How to deploy a finetuned model from PhariaFinetuning

Once you have finetuned a model using PhariaStudio, you can make the model available in the inference API and in the playground of PhariaStudio by deploying it. The finetuning service will generate periodic checkpoints during and at the end of a finetuning job. Any such checkpoints can be deployed as described below.

info

To get a list of all jobs, their IDs and their statuses, use the /api/v1/finetuning/jobs route. Once the finetuning job that you're interested in has completed, you can get the paths to its checkpoints by using the /api/v1/finetuning/jobs/{job_id} route. The paths are needed in order to deploy finetuned models (=checkpoints) as described further down.

warning

Deployment of full finetunings of Pharia-1-LLM-7B-control-hf is not yet supported and will be added in a new release.
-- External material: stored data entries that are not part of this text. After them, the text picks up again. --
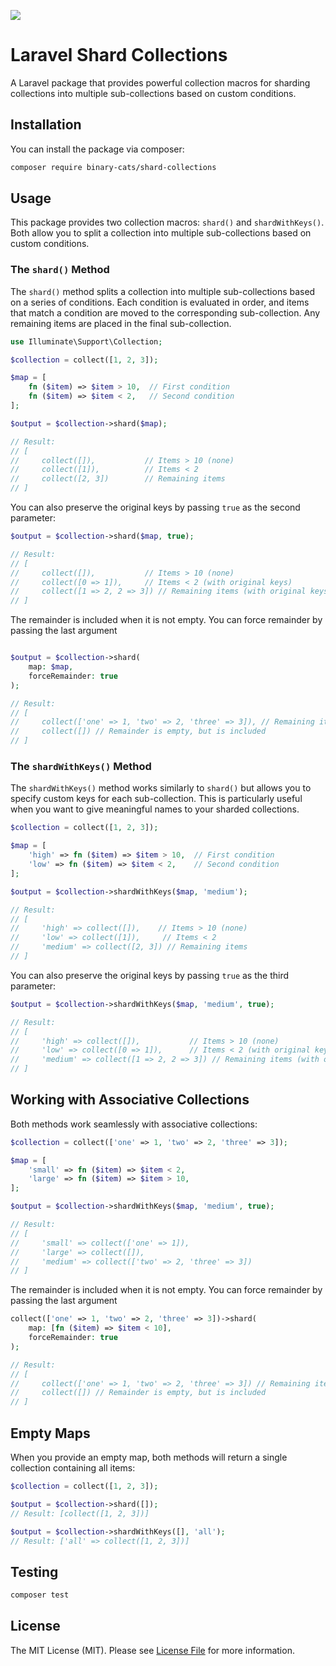 ![](https://banners.beyondco.de/Shard%20Collections.png?theme=light&packageManager=composer+require&packageName=binary-cats%2Fshard-collections&pattern=architect&style=style_1&description=Shard+your+Laravel+collections+into+multiple+sub-collections+based+on+custom+conditions&md=1&showWatermark=1&fontSize=100px&images=sun)

# Laravel Shard Collections

A Laravel package that provides powerful collection macros for sharding collections into multiple sub-collections based on custom conditions.

## Installation

You can install the package via composer:

```bash
composer require binary-cats/shard-collections
```

## Usage

This package provides two collection macros: `shard()` and `shardWithKeys()`. Both allow you to split a collection into multiple sub-collections based on custom conditions.

### The `shard()` Method

The `shard()` method splits a collection into multiple sub-collections based on a series of conditions. Each condition is evaluated in order, and items that match a condition are moved to the corresponding sub-collection. Any remaining items are placed in the final sub-collection.

```php
use Illuminate\Support\Collection;

$collection = collect([1, 2, 3]);

$map = [
    fn ($item) => $item > 10,  // First condition
    fn ($item) => $item < 2,   // Second condition
];

$output = $collection->shard($map);

// Result:
// [
//     collect([]),           // Items > 10 (none)
//     collect([1]),          // Items < 2
//     collect([2, 3])        // Remaining items
// ]
```

You can also preserve the original keys by passing `true` as the second parameter:

```php
$output = $collection->shard($map, true);

// Result:
// [
//     collect([]),           // Items > 10 (none)
//     collect([0 => 1]),     // Items < 2 (with original keys)
//     collect([1 => 2, 2 => 3]) // Remaining items (with original keys)
// ]
```

The remainder is included when it is not empty. You can force remainder by passing the last argument
```php

$output = $collection->shard(
    map: $map, 
    forceRemainder: true
);

// Result:
// [
//     collect(['one' => 1, 'two' => 2, 'three' => 3]), // Remaining items
//     collect([]) // Remainder is empty, but is included 
// ]
```

### The `shardWithKeys()` Method

The `shardWithKeys()` method works similarly to `shard()` but allows you to specify custom keys for each sub-collection. This is particularly useful when you want to give meaningful names to your sharded collections.

```php
$collection = collect([1, 2, 3]);

$map = [
    'high' => fn ($item) => $item > 10,  // First condition
    'low' => fn ($item) => $item < 2,    // Second condition
];

$output = $collection->shardWithKeys($map, 'medium');

// Result:
// [
//     'high' => collect([]),    // Items > 10 (none)
//     'low' => collect([1]),     // Items < 2
//     'medium' => collect([2, 3]) // Remaining items
// ]
```

You can also preserve the original keys by passing `true` as the third parameter:

```php
$output = $collection->shardWithKeys($map, 'medium', true);

// Result:
// [
//     'high' => collect([]),           // Items > 10 (none)
//     'low' => collect([0 => 1]),      // Items < 2 (with original keys)
//     'medium' => collect([1 => 2, 2 => 3]) // Remaining items (with original keys)
// ]
```

## Working with Associative Collections

Both methods work seamlessly with associative collections:

```php
$collection = collect(['one' => 1, 'two' => 2, 'three' => 3]);

$map = [
    'small' => fn ($item) => $item < 2,
    'large' => fn ($item) => $item > 10,
];

$output = $collection->shardWithKeys($map, 'medium', true);

// Result:
// [
//     'small' => collect(['one' => 1]),
//     'large' => collect([]),
//     'medium' => collect(['two' => 2, 'three' => 3])
// ]
```

The remainder is included when it is not empty. You can force remainder by passing the last argument
```php
collect(['one' => 1, 'two' => 2, 'three' => 3])->shard(
    map: [fn ($item) => $item < 10],
    forceRemainder: true
);

// Result:
// [
//     collect(['one' => 1, 'two' => 2, 'three' => 3]) // Remaining items
//     collect([]) // Remainder is empty, but is included
// ]
```


## Empty Maps

When you provide an empty map, both methods will return a single collection containing all items:

```php
$collection = collect([1, 2, 3]);

$output = $collection->shard([]);
// Result: [collect([1, 2, 3])]

$output = $collection->shardWithKeys([], 'all');
// Result: ['all' => collect([1, 2, 3])] 
```

## Testing

```bash
composer test
```

## License

The MIT License (MIT). Please see [License File](LICENSE.md) for more information.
Steps (for a `lora` finetuning of `LLama-3.1-8B-Instruct`)

Preliminaries

LoRA adapters can only be deployed on top of their respective base model. Make sure that the base model that was used for the lora finetuning is already deployed. If it is not already deployed, you may need to first download the respective base model weights. Please note that in order to trigger the download your finetuned model you need to re-deploy the models helm chart.

Once the base model weights are downloaded, you can deploy them to a worker.

For LLama-3.1-8B-Instruct you need to use a vllm worker.

Step 1: Making the model available to the worker

Add the following configuration to the values.yaml file that you are using to install the pharia-ai-models helm chart and specifically to the weights section of the base model.

models:
  - name: models-llama-3.1-8b-instruct # the base model
    pvcSize: 100Gi
    weights:
      ... base model weight location defined here
      - s3:
          endpoint: https://object.storage.eu01.onstackit.cloud # use the same endpoint url you use in the pharia-ai helm chart values in pharia-finetuning
          # you can get all checkpoint paths that a job produced by using GET /finetuning/jobs/{job_id} of the finetuning API. Make sure to add `checkpoint.ckpt` to the desired checkpoint path.
          folder: deployment/finetuned-models/my-lora-adapter-Llama-3.1-8B-Instruct_20250110_131856/TorchTrainer_123/checkpoint_0001/checkpoint.ckpt 
          targetDirectory: my-lora-adapter-llama-3.1-8b-instruct

s3Credentials: # use the same credentials you use in the pharia-ai helm chart values in pharia-finetuning
  accessKeyId: ""
  secretAccessKey: ""
  profile: "" # can be left empty
  region: ""

warning

If you had already configured the download of the base model you may need to rename the models.name in order to allow for the kubernetes deployment to be synced properly.

Further information on downloading model weights from object storage can be found here.

To trigger the download your finetuned model you need to re-deploy the models helm chart. Further information on how to deploy the changes can be found here.

This makes the model available to be served by inference workers which are configured in the next step.

Step 2: Deploying the model by configuring a worker that serves it

Add the following configuration to the values.yaml file that you are using to install the pharia-ai helm chart and specifically to the inference_worker.checkpoints.generator.lora_adapter section of the base model:

inference-worker:
  ...
  checkpoints:
    ...
    - generator:
        type: vllm
        pipeline_parallel_size: 1
        tensor_parallel_size: 1
        model_path: /models/llama-3.1-8b-instruct
        lora_adapter:
          - /models/my-lora-adapter-llama-3.1-8b-instruct # add your adapter here
      queue: llama-3.1-8b-instruct
      replicas: 1
      modelVolumeClaim: models-llama-3.1-8b-instruct

Further information on worker deployment can be found here.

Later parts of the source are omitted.